Step 2: Summarize the data - AWS Glue DataBrew

Step 2: Summarize the data

In this step, you build a DataBrew recipe—a set of transformations that can be applied to this dataset and others like it. When the recipe is complete, you publish it so that it's available for use.

In the game of chess, players can be rated based on how well they perform against other players. (For more information, see https://en.wikipedia.org/wiki/Chess_rating_system). For this tutorial, you focus on only the games where both players were Class A, meaning that their ratings were 1800 or more.

To summarize the data

  1. On the transformation toolbar, choose Filter, By Condition, Greater than or equal to.

  2. Set these options as follows:

    • Source column - white_rating

    • Filter condition – Greater than or equal to 1800

    To see how the transform works, choose Preview changes. Then choose Apply.

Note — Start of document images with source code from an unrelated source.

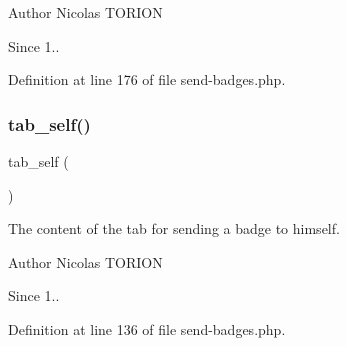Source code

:\begin{DoxyAuthor}{Author}
Nicolas T\+O\+R\+I\+ON 
\end{DoxyAuthor}
\begin{DoxySince}{Since}
1.. 
\end{DoxySince}


Definition at line 176 of file send-\/badges.\+php.

\mbox{\label{send-badges_8php_a31382084e2c0ab850e695b2963199fe9}} 
\subsubsection{\texorpdfstring{tab\+\_\+self()}{tab\_self()}}
{\footnotesize\ttfamily tab\+\_\+self (\begin{DoxyParamCaption}{ }\end{DoxyParamCaption})}

The content of the tab for sending a badge to himself.

\begin{DoxyAuthor}{Author}
Nicolas T\+O\+R\+I\+ON 
\end{DoxyAuthor}
\begin{DoxySince}{Since}
1.. 
\end{DoxySince}


Definition at line 136 of file send-\/badges.\+php.


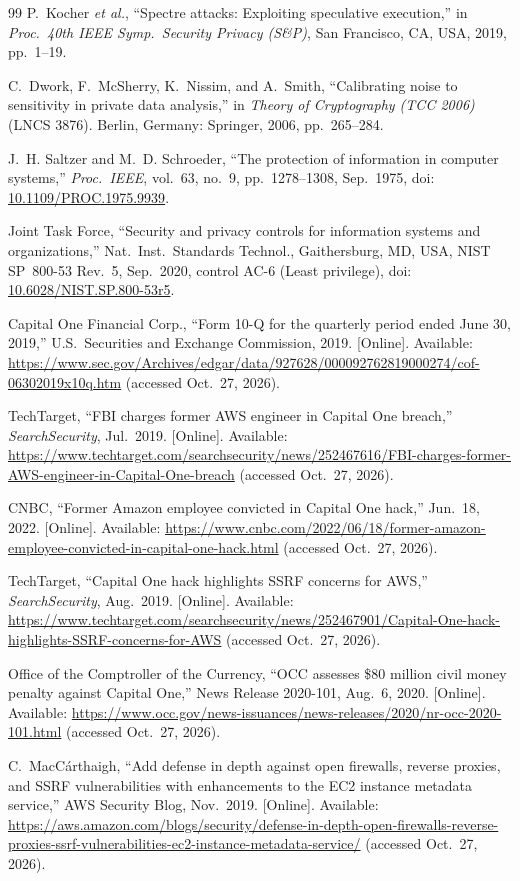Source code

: \documentclass[11pt,a4paper]{article}
\begin{document}
\begin{thebibliography}{99}
P.~Kocher \emph{et al.}, ``Spectre attacks: Exploiting speculative execution,'' in \emph{Proc.\ 40th IEEE Symp.\ Security Privacy (S\&P)}, San Francisco, CA, USA, 2019, pp.~1--19.

C.~Dwork, F.~McSherry, K.~Nissim, and A.~Smith, ``Calibrating noise to sensitivity in private data analysis,'' in \emph{Theory of Cryptography (TCC 2006)} (LNCS 3876). Berlin, Germany: Springer, 2006, pp.~265--284.

J.~H. Saltzer and M.~D. Schroeder, ``The protection of information in computer systems,'' \emph{Proc.\ IEEE}, vol.~63, no.~9, pp.~1278--1308, Sep.~1975, doi: \href{https://doi.org/10.1109/PROC.1975.9939}{10.1109/PROC.1975.9939}.

Joint Task Force, ``Security and privacy controls for information systems and organizations,'' Nat.\ Inst.\ Standards Technol., Gaithersburg, MD, USA, NIST SP~800-53 Rev.~5, Sep.~2020, control AC-6 (Least privilege), doi: \href{https://doi.org/10.6028/NIST.SP.800-53r5}{10.6028/NIST.SP.800-53r5}.

Capital One Financial Corp., ``Form 10-Q for the quarterly period ended June 30, 2019,'' U.S.\ Securities and Exchange Commission, 2019. [Online]. Available: \url{https://www.sec.gov/Archives/edgar/data/927628/000092762819000274/cof-06302019x10q.htm} (accessed Oct.~27, 2026).

TechTarget, ``FBI charges former AWS engineer in Capital One breach,'' \emph{SearchSecurity}, Jul.~2019. [Online]. Available: \url{https://www.techtarget.com/searchsecurity/news/252467616/FBI-charges-former-AWS-engineer-in-Capital-One-breach} (accessed Oct.~27, 2026).

CNBC, ``Former Amazon employee convicted in Capital One hack,'' Jun.~18, 2022. [Online]. Available: \url{https://www.cnbc.com/2022/06/18/former-amazon-employee-convicted-in-capital-one-hack.html} (accessed Oct.~27, 2026).

TechTarget, ``Capital One hack highlights SSRF concerns for AWS,'' \emph{SearchSecurity}, Aug.~2019. [Online]. Available: \url{https://www.techtarget.com/searchsecurity/news/252467901/Capital-One-hack-highlights-SSRF-concerns-for-AWS} (accessed Oct.~27, 2026).

Office of the Comptroller of the Currency, ``OCC assesses \$80 million civil money penalty against Capital One,'' News Release 2020-101, Aug.~6, 2020. [Online]. Available: \url{https://www.occ.gov/news-issuances/news-releases/2020/nr-occ-2020-101.html} (accessed Oct.~27, 2026).

C.~MacC\'arthaigh, ``Add defense in depth against open firewalls, reverse proxies, and SSRF vulnerabilities with enhancements to the EC2 instance metadata service,'' AWS Security Blog, Nov.~2019. [Online]. Available: \url{https://aws.amazon.com/blogs/security/defense-in-depth-open-firewalls-reverse-proxies-ssrf-vulnerabilities-ec2-instance-metadata-service/} (accessed Oct.~27, 2026).
\end{thebibliography}
\end{document}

  3. Repeat the previous step, but this time set Source column to black_rating. After you apply your changes, the sample data contains only those games where the players on each side (black and white) were Class A or above.

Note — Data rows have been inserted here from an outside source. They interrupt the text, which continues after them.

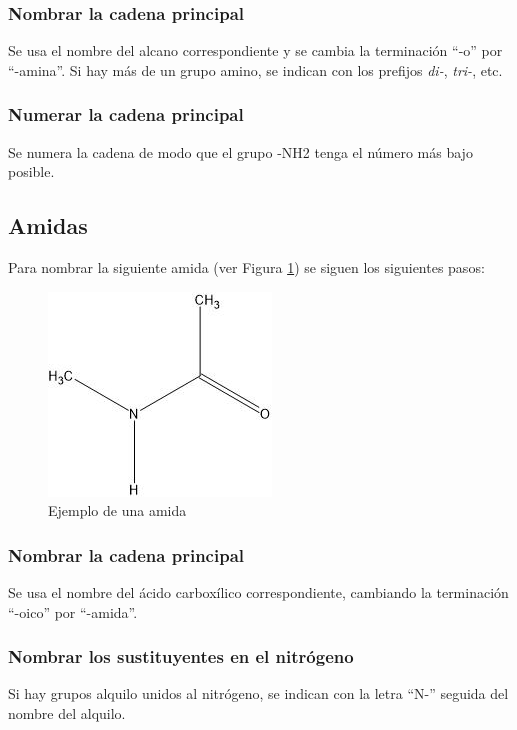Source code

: \documentclass{article}
\begin{document}
\subsubsection{Nombrar la cadena principal}
Se usa el nombre del alcano correspondiente y se cambia la terminación ``-o'' por ``-amina''. Si hay más de un grupo amino, se indican con los prefijos \textit{di-}, \textit{tri-}, etc.

\subsubsection{Numerar la cadena principal}
Se numera la cadena de modo que el grupo -NH2 tenga el número más bajo posible.

\subsection{Amidas}
Para nombrar la siguiente amida (ver Figura \ref{fig:amida}) se siguen los siguientes pasos:
\begin{figure}[h]
    \centering
    \includegraphics[width=0.5\linewidth]{media/metil etil amida.jpg}
    \caption{Ejemplo de una amida}
    \label{fig:amida}
\end{figure}

\subsubsection{Nombrar la cadena principal}
Se usa el nombre del ácido carboxílico correspondiente, cambiando la terminación ``-oico'' por ``-amida''.

\subsubsection{Nombrar los sustituyentes en el nitrógeno}
Si hay grupos alquilo unidos al nitrógeno, se indican con la letra ``N-'' seguida del nombre del alquilo.
\end{document}
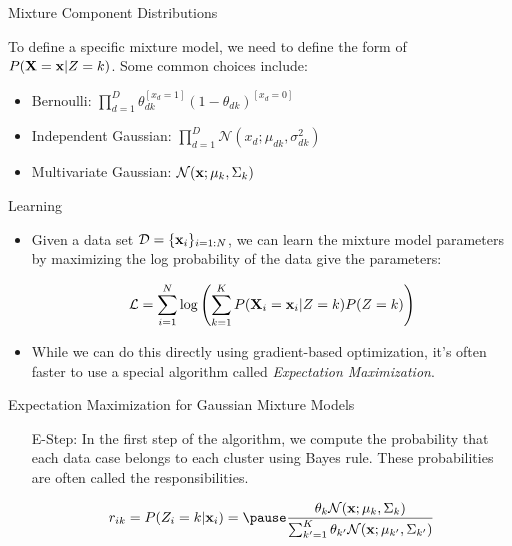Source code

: \documentclass[serif,xcolor=pdftex,dvipsnames,table,hyperref={bookmarks=false,breaklinks}]{beamer}
\begin{document}
\begin{frame}[t]{Mixture Component Distributions}

To define a specific mixture model, we need to define the form of 
$P({\mathbf{X}}={\mathbf{x}}|Z=k)$. Some common choices include:

\begin{itemize}
\pause \item Bernoulli: $\displaystyle \prod_{d=1}^D 
\theta_{dk}^{[x_d=1]}(1-\theta_{dk})^{[x_d=0]}$

\pause \item Independent Gaussian: $\displaystyle \prod_{d=1}^D 
\mathcal{N}(x_d;\mu_{dk}, \sigma^2_{dk})$

\pause \item Multivariate Gaussian: $\displaystyle  
\mathcal{N}({\mathbf{x}};\mu_{k},\Sigma_k)$

\end{itemize}
\end{frame}

\begin{frame}[t]{Learning}

\begin{itemize}
\item Given a data set $\mathcal{D}=\{{\mathbf{x}}_i\}_{i=1:N}$, we can learn the
mixture model parameters by maximizing the log probability of the data give 
the parameters:

$$\mathcal{L} = \sum_{i=1}^N 
\log\left(\sum_{k=1}^KP({\mathbf{X}}_i={\mathbf{x}}_i|Z=k)P(Z=k)\right)$$


\pause\item While we can do this directly using gradient-based optimization, 
it's often faster to use a special algorithm called \textit{Expectation 
Maximization}.

\end{itemize}
\end{frame}

\begin{frame}[t]{Expectation Maximization for Gaussian Mixture Models}

\begin{itemize}
\item[E-Step:] In the first step of the algorithm, we compute the 
probability that each data case belongs to each cluster using Bayes rule. These 
probabilities are often called the responsibilities. 

\Large
$$\displaystyle r_{ik} = P(Z_i=k|\mbf{x}_i)=\pause 
\frac{\theta_k \mathcal{N}(\mbf{x};\mu_{k},\Sigma_k)}{\sum_{k'=1}^K\theta_{k'} 
\mathcal{N}(\mbf{x};\mu_{k'},\Sigma_{k'})}$$



\end{itemize}
\end{frame}
\end{document}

  4. Summarize the data to determine how many games were won by each side. To do this, on the transformation toolbar, choose Group.

  5. For the Group properties, do the following:

    1. In the first row, choose winner for Column name. Leave Aggregate set to Group by.

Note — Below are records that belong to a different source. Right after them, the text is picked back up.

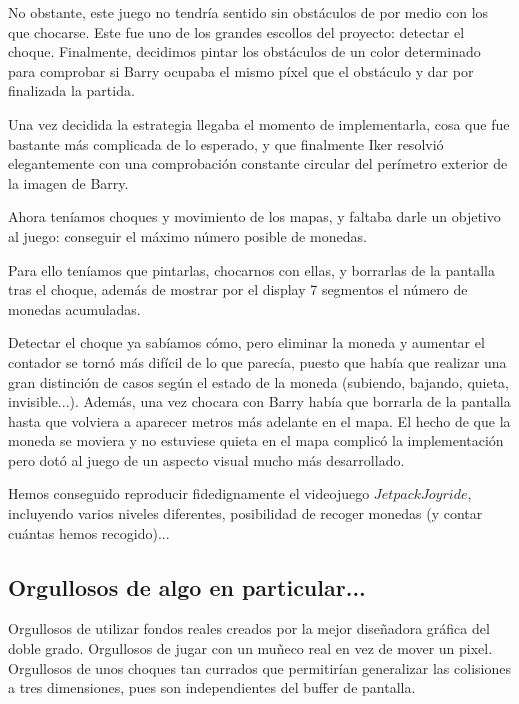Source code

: \documentclass[11pt, a4paper, spanish, openright, twoside]{book}
\begin{document}

No obstante, este juego no tendría sentido sin obstáculos de por medio con los que chocarse.
Este fue uno de los grandes escollos del proyecto: detectar el choque.
Finalmente, decidimos pintar los obstáculos de un color determinado para comprobar si Barry ocupaba el mismo píxel que el obstáculo y dar por finalizada la partida.

Una vez decidida la estrategia llegaba el momento de implementarla, cosa que fue bastante más complicada de lo esperado, y que finalmente Iker resolvió elegantemente con una comprobación constante circular del perímetro exterior de la imagen de Barry.

Ahora teníamos choques y movimiento de los mapas, y faltaba darle un objetivo al juego: conseguir el máximo número posible de monedas.

Para ello teníamos que pintarlas, chocarnos con ellas, y borrarlas de la pantalla tras el choque, además de mostrar por el display 7 segmentos el número de monedas acumuladas.

Detectar el choque ya sabíamos cómo, pero eliminar la moneda y aumentar el contador se tornó más difícil de lo que parecía, puesto que había que realizar una gran distinción de casos según el estado de la moneda (subiendo, bajando, quieta, invisible...). Además, una vez chocara con Barry había que borrarla de la pantalla hasta que volviera a aparecer metros más adelante en el mapa. El hecho de que la moneda se moviera y no estuviese quieta en el mapa complicó la implementación pero dotó al juego de un aspecto visual mucho más desarrollado.



Hemos conseguido reproducir fidedignamente el videojuego $Jetpack Joyride$, incluyendo varios niveles diferentes, posibilidad de recoger monedas (y contar cuántas hemos recogido)...

\subsection{Orgullosos de algo en particular...}

Orgullosos de utilizar fondos reales creados por la mejor diseñadora gráfica del doble grado. Orgullosos de jugar con un muñeco real en vez de mover un pixel. Orgullosos de unos choques tan
 currados que permitirían generalizar las colisiones a tres dimensiones, pues son independientes del buffer de pantalla. 
\end{document}
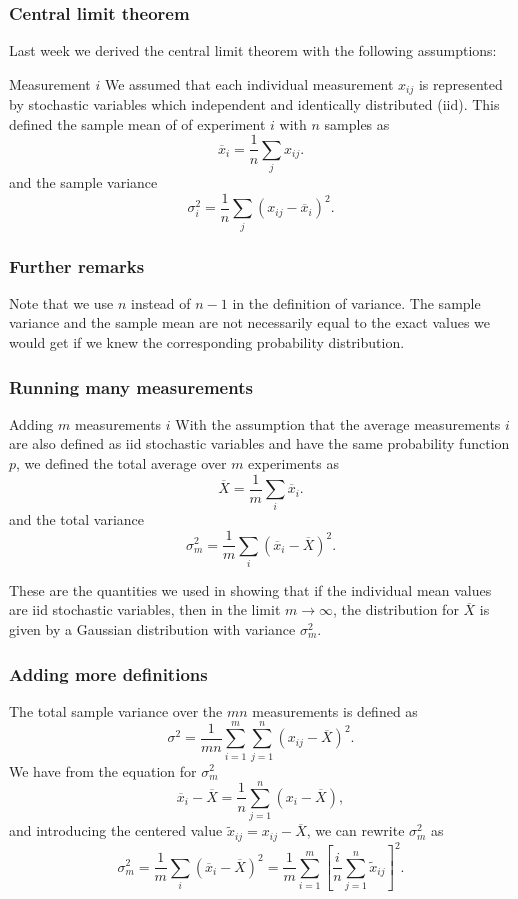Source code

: \documentclass{beamer}
\begin{document}
\begin{frame}
\frametitle{Central limit theorem}

Last week we derived the central limit theorem with the following assumptions:

\begin{block}{Measurement $i$ }
We assumed that each individual measurement $x_{ij}$ is represented by stochastic variables which independent and identically distributed (iid).
This defined the sample mean of of experiment $i$ with $n$ samples as
\[
\overline{x}_i=\frac{1}{n}\sum_{j} x_{ij}.
\]
and the sample variance
\[
\sigma^2_i=\frac{1}{n}\sum_{j} \left(x_{ij}-\overline{x}_i\right)^2.
\]
\end{block}
\end{frame}

\begin{frame}
\frametitle{Further remarks}

Note that we use $n$ instead of $n-1$ in the definition of
variance. The sample variance and the sample mean are not necessarily equal to
the exact values we would get if we knew the corresponding probability
distribution.
\end{frame}

\begin{frame}
\frametitle{Running many measurements}

\begin{block}{Adding $m$ measurements $i$ }
With the assumption that the average measurements $i$ are also defined as  iid stochastic variables and have the same probability function $p$,
we defined the total average over $m$ experiments as
\[
\overline{X}=\frac{1}{m}\sum_{i} \overline{x}_{i}.
\]
and the total variance
\[
\sigma^2_{m}=\frac{1}{m}\sum_{i} \left( \overline{x}_{i}-\overline{X}\right)^2.
\]
\end{block}
These are the quantities we used in showing that if the individual mean values are iid stochastic variables, then in the limit $m\rightarrow \infty$, the distribution for $\overline{X}$ is given by a Gaussian distribution with variance $\sigma^2_m$.
\end{frame}

\begin{frame}
\frametitle{Adding more definitions}

The total sample variance over the $mn$ measurements is defined as
\[
\sigma^2=\frac{1}{mn}\sum_{i=1}^{m} \sum_{j=1}^{n}\left(x_{ij}-\overline{X}\right)^2.
\]
We have from the equation for $\sigma_m^2$ 
\[
\overline{x}_i-\overline{X}=\frac{1}{n}\sum_{j=1}^{n}\left(x_{i}-\overline{X}\right),
\]
and introducing the centered value $\tilde{x}_{ij}=x_{ij}-\overline{X}$, we can rewrite $\sigma_m^2$ as
\[
\sigma^2_{m}=\frac{1}{m}\sum_{i} \left( \overline{x}_{i}-\overline{X}\right)^2=\frac{1}{m}\sum_{i=1}^{m}\left[ \frac{i}{n}\sum_{j=1}^{n}\tilde{x}_{ij}\right]^2.
\]
\end{frame}
\end{document}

    2. In the second row, choose victory_status for the Column name. Leave Aggregate set to Group by.

    3. Choose Add another column.

    4. In the third row, choose winner for Column name. Set Aggregate to Count.

    5. For Group type, choose Group as new table. The preview pane shows you what the result will look like.

    6. Choose Finish.

  6. Choose Publish to save your work, at right on the recipe pane.

  7. For Version Description, enter First version of my recipe. Then choose Publish.